Looks sort of correct. The pixels should be orientated with each of the modules*, where the module positions can be found at start of the camera configuration file for chec. How do you only get 3 distinct pixel groups for the z angle? I get a range between 2 and 9 degrees.

*on a side note, is the corresponding module number for each pixel saved in camera_settings?

maxnoe commented 5 years ago

This is what I did:

from eventio import SimTelFile
import matplotlib.pyplot as plt
from mpl_toolkits.mplot3d import Axes3D
import numpy as np

s = SimTelFile('chec.simtel.gz')
camera_settings = s.telescope_descriptions[1]['camera_settings']

x = camera_settings['pixel_x']
y = camera_settings['pixel_y']
z = camera_settings['pixel_z']

# normal vector components
nx = camera_settings['nxpix']
ny = camera_settings['nypix']
nz = np.ones_like(nx)

n = np.column_stack([nx, ny])

print(*np.unique(np.round(np.rad2deg(np.arctan(n)), 1), axis=0), sep='\n')

fig = plt.figure()
ax = fig.add_subplot(1, 1, 1)

ax.quiver(x, y, nx, ny)
ax.set_aspect(1)

fig.savefig('chec.png', dpi=300)
plt.show()

The simtel files contains something called pixel drawers, maybe that's it?

maxnoe commented 5 years ago
from ctapipe.visualization import CameraDisplay
from ctapipe.io import SimTelEventSource
import matplotlib.pyplot as plt

source = SimTelEventSource(input_url='chec.simtel.gz')

cam = source._subarray_info.tel[1].camera

disp = CameraDisplay(cam)

disp.image = source.file_.telescope_descriptions[1]['camera_organization']['drawer']
disp.add_colorbar()

plt.savefig('drawers.png', dpi=200)

drawers

thomasgas commented 5 years ago

Can this issue be closed? @MaxNoe

maxnoe commented 5 years ago

No, we have no handling of curved geometries / the definite answer we don't need it

maxnoe commented 3 years ago

I emailed with Konrad again, and he said we should like we do now just look at the xy projection. However that results in ugly camera displays, since there we don't actually do the projection but draw a regular square at each center position.
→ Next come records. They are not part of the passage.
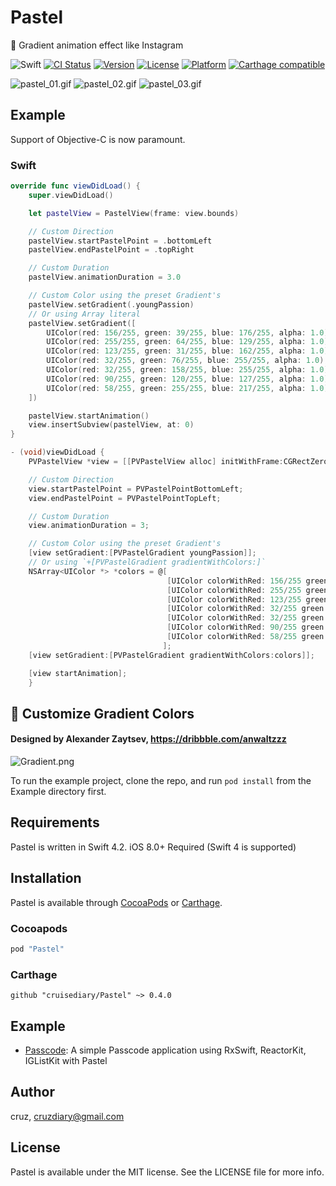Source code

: # Pastel
🎨 Gradient animation effect like Instagram

![Swift](https://img.shields.io/badge/Swift-4.0-orange.svg)
[![CI Status](http://img.shields.io/travis/cruisediary/Pastel.svg?style=flat)](https://travis-ci.org/cruisediary/Pastel)
[![Version](https://img.shields.io/cocoapods/v/Pastel.svg?style=flat)](http://cocoapods.org/pods/Pastel)
[![License](https://img.shields.io/cocoapods/l/Pastel.svg?style=flat)](http://cocoapods.org/pods/Pastel)
[![Platform](https://img.shields.io/cocoapods/p/Pastel.svg?style=flat)](http://cocoapods.org/pods/Pastel)
[![Carthage compatible](https://img.shields.io/badge/Carthage-compatible-4BC51D.svg?style=flat)](https://github.com/Carthage/Carthage)

![pastel_01.gif](README/Pastel_01.gif)
![pastel_02.gif](README/Pastel_02.gif)
![pastel_03.gif](README/Pastel_03.gif)

## Example

Support of Objective-C is now paramount.

### Swift

```swift
override func viewDidLoad() {
    super.viewDidLoad()

    let pastelView = PastelView(frame: view.bounds)

    // Custom Direction
    pastelView.startPastelPoint = .bottomLeft
    pastelView.endPastelPoint = .topRight

    // Custom Duration
    pastelView.animationDuration = 3.0

    // Custom Color using the preset Gradient's 
    pastelView.setGradient(.youngPassion)
    // Or using Array literal
    pastelView.setGradient([
        UIColor(red: 156/255, green: 39/255, blue: 176/255, alpha: 1.0),
        UIColor(red: 255/255, green: 64/255, blue: 129/255, alpha: 1.0),
        UIColor(red: 123/255, green: 31/255, blue: 162/255, alpha: 1.0),
        UIColor(red: 32/255, green: 76/255, blue: 255/255, alpha: 1.0),
        UIColor(red: 32/255, green: 158/255, blue: 255/255, alpha: 1.0),
        UIColor(red: 90/255, green: 120/255, blue: 127/255, alpha: 1.0),
        UIColor(red: 58/255, green: 255/255, blue: 217/255, alpha: 1.0)
    ])

    pastelView.startAnimation()
    view.insertSubview(pastelView, at: 0)
}
```

```objective-c
- (void)viewDidLoad {
    PVPastelView *view = [[PVPastelView alloc] initWithFrame:CGRectZero];

    // Custom Direction
    view.startPastelPoint = PVPastelPointBottomLeft;
    view.endPastelPoint = PVPastelPointTopLeft;

    // Custom Duration
    view.animationDuration = 3;

    // Custom Color using the preset Gradient's
    [view setGradient:[PVPastelGradient youngPassion]];
    // Or using `+[PVPastelGradient gradientWithColors:]`
    NSArray<UIColor *> *colors = @[
                                   [UIColor colorWithRed: 156/255 green: 39/255 blue: 176/255 alpha: 1.0],
                                   [UIColor colorWithRed: 255/255 green: 64/255 blue: 129/255 alpha: 1.0],
                                   [UIColor colorWithRed: 123/255 green: 31/255 blue: 162/255 alpha: 1.0],
                                   [UIColor colorWithRed: 32/255 green: 76/255 blue: 255/255 alpha: 1.0],
                                   [UIColor colorWithRed: 32/255 green: 158/255 blue: 255/255 alpha: 1.0],
                                   [UIColor colorWithRed: 90/255 green: 120/255 blue: 127/255 alpha: 1.0],
                                   [UIColor colorWithRed: 58/255 green: 255/255 blue: 217/255 alpha: 1.0]
                                  ];
    [view setGradient:[PVPastelGradient gradientWithColors:colors]];

    [view startAnimation];
    }
```

## 🎨 Customize Gradient Colors
#### Designed by Alexander Zaytsev, https://dribbble.com/anwaltzzz
![Gradient.png](README/Gradient.png)

To run the example project, clone the repo, and run `pod install` from the Example directory first.

## Requirements
Pastel is written in Swift 4.2. iOS 8.0+ Required (Swift 4 is supported)

## Installation

Pastel is available through [CocoaPods](http://cocoapods.org) or [Carthage](https://github.com/Carthage/Carthage).

### Cocoapods
```ruby
pod "Pastel"
```

### Carthage
```
github "cruisediary/Pastel" ~> 0.4.0
```

## Example
- [Passcode](https://github.com/cruisediary/Passcode): A simple Passcode application using RxSwift, ReactorKit, IGListKit with Pastel

## Author

cruz, cruzdiary@gmail.com

## License

Pastel is available under the MIT license. See the LICENSE file for more info.
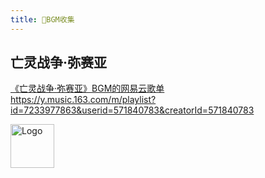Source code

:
 ```yaml
---
title: 🎵BGM收集
---
```

## 亡灵战争·弥赛亚
<style src="/.vitepress/theme/style/linkcard.css"></style>
<div class="linkcard">
  <a href="https://y.music.163.com/m/playlist?id=7233977863&userid=571840783&creatorId=571840783" target="_blank">
    <p class="description">《亡灵战争·弥赛亚》BGM的网易云歌单<br><span>https://y.music.163.com/m/playlist?id=7233977863&userid=571840783&creatorId=571840783</span></p>
    <div class="logo">
        <img alt="Logo" width="70px" height="70px" src="/public/logo/wangyiyun.svg" />
    </div>
  </a>
</div>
This also might create problems for the muon calibration or any other algorithm where you need to calculate a signal expectation for each pixel.

So input from the two mirror telescope teams here would be very welcome, I cannot yet wrap my head around how best to implement this.

How do we need to transform a pixel with (x, y, n_x, n_y) where n_x and n_y are x and y components of the normal vector of the pixel to a position in the field of view (TelescopeFrame)?